= Beginning of Section =
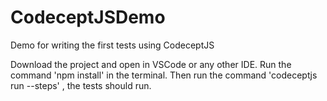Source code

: # CodeceptJSDemo
Demo for writing the first tests using CodeceptJS

Download the project and open in VSCode or any other IDE.
Run the command 'npm install' in the terminal.
Then run the command 'codeceptjs run --steps' , the tests should run.
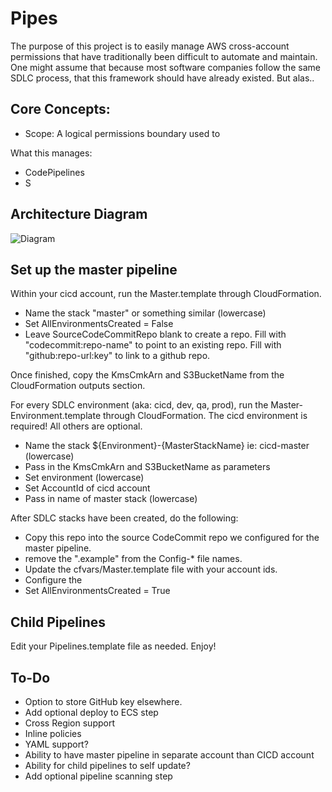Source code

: # Pipes
The purpose of this project is to easily manage AWS cross-account permissions that have traditionally been difficult to automate and maintain.
One might assume that because most software companies follow the same SDLC process, that this framework should have already existed. But alas..

## Core Concepts:
   - Scope: A logical permissions boundary used to 

What this manages:
   - CodePipelines
   - S

## Architecture Diagram
![Diagram](https://farrantch.github.io/pipes.png)

## Set up the master pipeline
Within your cicd account, run the Master.template through CloudFormation.
   - Name the stack "master" or something similar (lowercase)
   - Set AllEnvironmentsCreated = False
   - Leave SourceCodeCommitRepo blank to create a repo. Fill with "codecommit:repo-name" to point to an existing repo. Fill with "github:repo-url:key" to link to a github repo.
   
Once finished, copy the KmsCmkArn and S3BucketName from the CloudFormation outputs section.
    
For every SDLC environment (aka: cicd, dev, qa, prod), run the Master-Environment.template through CloudFormation. The cicd environment is required! All others are optional.
   - Name the stack ${Environment}-{MasterStackName} ie: cicd-master (lowercase)
   - Pass in the KmsCmkArn and S3BucketName as parameters
   - Set environment (lowercase)
   - Set AccountId of cicd account
   - Pass in name of master stack (lowercase)

After SDLC stacks have been created, do the following:
   - Copy this repo into the source CodeCommit repo we configured for the master pipeline.
   - remove the ".example" from the Config-* file names.
   - Update the cfvars/Master.template file with your account ids.
   - Configure the
   - Set AllEnvironmentsCreated = True

## Child Pipelines
Edit your Pipelines.template file as needed. Enjoy!

## To-Do
   - Option to store GitHub key elsewhere.
   - Add optional deploy to ECS step
   - Cross Region support
   - Inline policies
   - YAML support?
   - Ability to have master pipeline in separate account than CICD account
   - Ability for child pipelines to self update?
   - Add optional pipeline scanning step

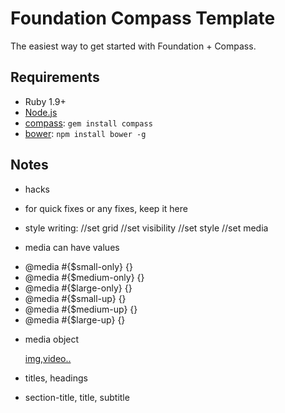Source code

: # Foundation Compass Template

The easiest way to get started with Foundation + Compass.

## Requirements

  * Ruby 1.9+
  * [Node.js](http://nodejs.org)
  * [compass](http://compass-style.org/): `gem install compass`
  * [bower](http://bower.io): `npm install bower -g`

## Notes

* hacks
- for quick fixes or any fixes, keep it here

* style writing:
  //set grid
 //set visibility
 //set style
 //set media 

* media can have values
- @media #{$small-only} {}
- @media #{$medium-only} {}
- @media #{$large-only} {}
- @media #{$small-up} {}
- @media #{$medium-up} {}
- @media #{$large-up} {}

* media object 
  <article class="media-small review">
    <div class="media-small__item"> <a href="#">img,video..</a> </div>
       <div class="media-small__body "></div>
  </article>

* titles, headings
- section-title, title, subtitle








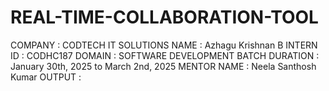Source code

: # REAL-TIME-COLLABORATION-TOOL
COMPANY : CODTECH IT SOLUTIONS 
NAME : Azhagu Krishnan B 
INTERN ID : CODHC187 
DOMAIN : SOFTWARE DEVELOPMENT 
BATCH DURATION : January 30th, 2025 to March 2nd, 2025 
MENTOR NAME : Neela Santhosh Kumar 
OUTPUT :
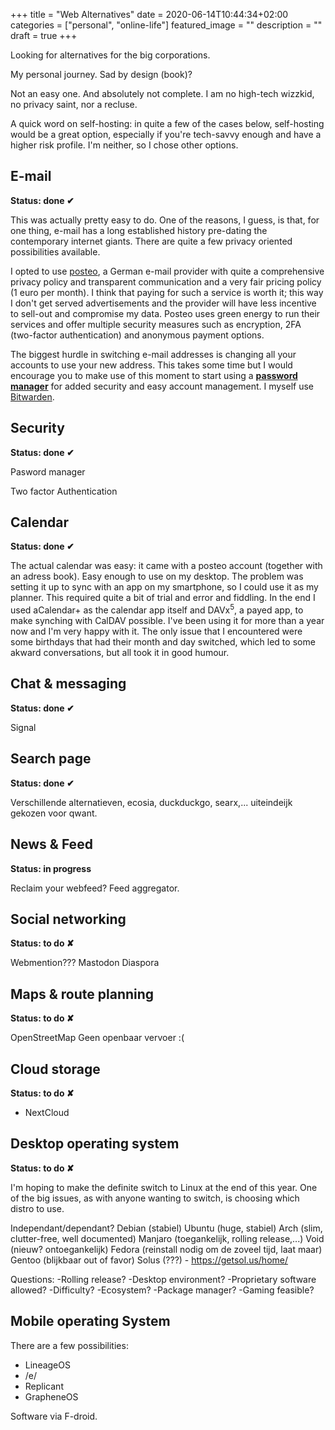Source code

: +++
title =  "Web Alternatives"
date = 2020-06-14T10:44:34+02:00
categories = ["personal", "online-life"]
featured_image = ""
description = ""
draft = true
+++

Looking for alternatives for the big corporations.

My personal journey.
Sad by design (book)?

Not an easy one. And absolutely not complete. I am no high-tech wizzkid, no privacy saint, nor a recluse.

<!--more-->

A quick word on self-hosting: in quite a few of the cases below, self-hosting would be a great option, especially if you're tech-savvy enough and have a higher risk profile. I'm neither, so I chose other options.

## E-mail
**Status: done ✔**

This was actually pretty easy to do. One of the reasons, I guess, is that, for one thing, e-mail has a long established history pre-dating the contemporary internet giants. There are quite a few privacy oriented possibilities available.

I opted to use [posteo](https://posteo.de/en), a German e-mail provider with quite a comprehensive privacy policy and transparent communication and a very fair pricing policy (1 euro per month). I think that paying for such a service is worth it; this way I don't get served advertisements and the provider will have less incentive to sell-out and compromise my data. Posteo uses green energy to run their services and offer multiple security measures such as encryption, 2FA (two-factor authentication) and anonymous payment options.

The biggest hurdle in switching e-mail addresses is changing all your accounts to use your new address. This takes some time but I would encourage you to make use of this moment to start using a **[password manager](https://en.wikipedia.org/wiki/Password_manager)** for added security and easy account management. I myself use [Bitwarden](https://bitwarden.com/).

## Security
**Status: done ✔**

Pasword manager

Two factor Authentication

## Calendar
**Status: done ✔**

The actual calendar was easy: it came with a posteo account (together with an adress book). Easy enough to use on my desktop. The problem was setting it up to sync with an app on my smartphone, so I could use it as my planner. This required quite a bit of trial and error and fiddling. In the end I used aCalendar+ as the calendar app itself and DAVx<sup>5</sup>, a payed app, to make synching with CalDAV possible. I've been using it for more than a year now and I'm very happy with it. The only issue that I encountered were some birthdays that had their month and day switched, which led to some akward conversations, but all took it in good humour.

## Chat & messaging
**Status: done ✔**

Signal

## Search page
**Status: done ✔**

Verschillende alternatieven, ecosia, duckduckgo, searx,... uiteindeijk gekozen voor qwant.

## News & Feed
**Status: in progress**

Reclaim your webfeed?
Feed aggregator.

## Social networking
**Status: to do ✘**

Webmention???
Mastodon
Diaspora

## Maps & route planning
**Status: to do ✘**

OpenStreetMap
Geen openbaar vervoer :(

## Cloud storage
**Status: to do ✘**

* NextCloud

## Desktop operating system
**Status: to do ✘**

I'm hoping to make the definite switch to Linux at the end of this year. One of the big issues, as with anyone wanting to switch, is choosing which distro to use.

Independant/dependant?
Debian (stabiel)
    Ubuntu (huge, stabiel)
Arch (slim, clutter-free, well documented)
    Manjaro (toegankelijk, rolling release,...)
Void (nieuw? ontoegankelijk)
Fedora (reinstall nodig om de zoveel tijd, laat maar)
Gentoo (blijkbaar out of favor)
Solus (???) - https://getsol.us/home/


Questions:
-Rolling release?
-Desktop environment?
-Proprietary software allowed?
-Difficulty?
-Ecosystem?
-Package manager?
-Gaming feasible?

## Mobile operating System
There are a few possibilities:
* LineageOS
* /e/
* Replicant
* GrapheneOS

Software via F-droid.
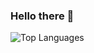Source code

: ### Hello there 👋

![Top Languages](https://github-readme-stats.vercel.app/api/top-langs/?username=isus-ipanienko&theme=tokyonight)

<!--
**isus-ipanienko/isus-ipanienko** is a ✨ _special_ ✨ repository because its `README.md` (this file) appears on your GitHub profile.

Here are some ideas to get you started:

- 🔭 I’m currently working on ...
- 🌱 I’m currently learning ...
- 👯 I’m looking to collaborate on ...
- 🤔 I’m looking for help with ...
- 💬 Ask me about ...
- 📫 How to reach me: ...
- 😄 Pronouns: ...
- ⚡ Fun fact: ...
-->

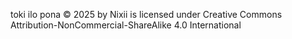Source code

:  toki ilo pona © 2025 by Nixii is licensed under Creative Commons Attribution-NonCommercial-ShareAlike 4.0 International 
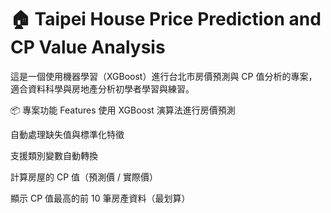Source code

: # 🏠 Taipei House Price Prediction and CP Value Analysis
這是一個使用機器學習（XGBoost）進行台北市房價預測與 CP 值分析的專案，適合資料科學與房地產分析初學者學習與練習。

📦 專案功能 Features
使用 XGBoost 演算法進行房價預測

自動處理缺失值與標準化特徵

支援類別變數自動轉換

計算房屋的 CP 值（預測價 / 實際價）

顯示 CP 值最高的前 10 筆房產資料（最划算）

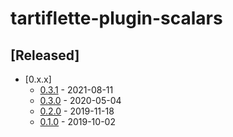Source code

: # tartiflette-plugin-scalars

## [Released]

- [0.x.x]
  - [0.3.1](./changelogs/0.3.1.md) - 2021-08-11
  - [0.3.0](./changelogs/0.3.0.md) - 2020-05-04
  - [0.2.0](./changelogs/0.2.0.md) - 2019-11-18
  - [0.1.0](./changelogs/0.1.0.md) - 2019-10-02
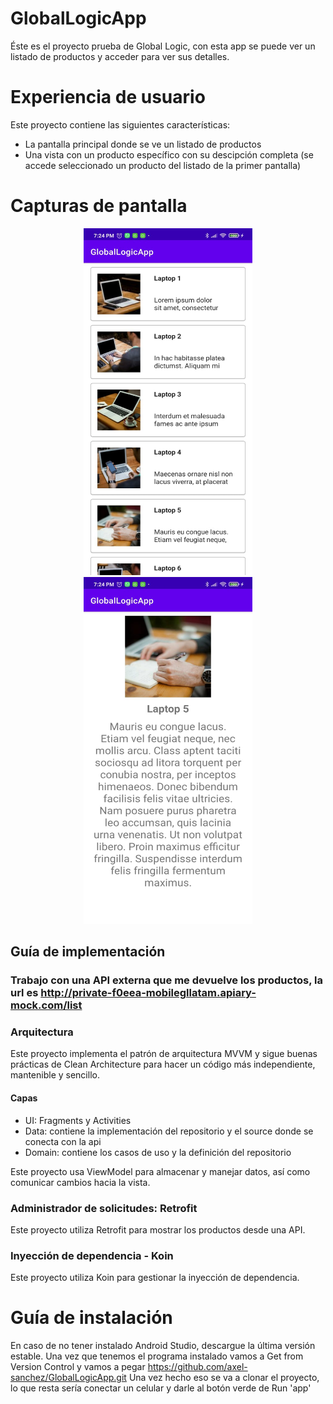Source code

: # GlobalLogicApp
Éste es el proyecto prueba de Global Logic, con esta app se puede ver un listado de productos y acceder para ver sus detalles.

# Experiencia de usuario
Este proyecto contiene las siguientes características:

* La pantalla principal donde se ve un listado de productos
* Una vista con un producto específico con su descipción completa (se accede seleccionado un producto del listado de la primer pantalla)

# Capturas de pantalla
<p align="center">
  <img width="270" height="555" src="productos.jpeg">
  <img width="270" height="555" src="descripcion.jpeg">
</p>

## Guía de implementación

### Trabajo con una API externa que me devuelve los productos, la url es http://private-f0eea-mobilegllatam.apiary-mock.com/list

### Arquitectura

Este proyecto implementa el patrón de arquitectura MVVM y sigue buenas prácticas de Clean Architecture para hacer un código más independiente, mantenible y sencillo.

#### Capas

* UI: Fragments y Activities
* Data: contiene la implementación del repositorio y el source donde se conecta con la api
* Domain: contiene los casos de uso y la definición del repositorio

Este proyecto usa ViewModel para almacenar y manejar datos, así como comunicar cambios hacia la vista.

### Administrador de solicitudes: Retrofit

Este proyecto utiliza Retrofit para mostrar los productos desde una API.

### Inyección de dependencia - Koin

Este proyecto utiliza Koin para gestionar la inyección de dependencia.

# Guía de instalación
En caso de no tener instalado Android Studio, descargue la última versión estable.
Una vez que tenemos el programa instalado vamos a Get from Version Control y vamos a pegar https://github.com/axel-sanchez/GlobalLogicApp.git
Una vez hecho eso se va a clonar el proyecto, lo que resta sería conectar un celular y darle al botón verde de Run 'app'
= End of Section =
**TASK DESCRIPTION:**
Your answer should consist of the lines above that hold the word "Foundation".

**TASK ANSWER:**
: # Foundation Compass Template
The easiest way to get started with Foundation + Compass.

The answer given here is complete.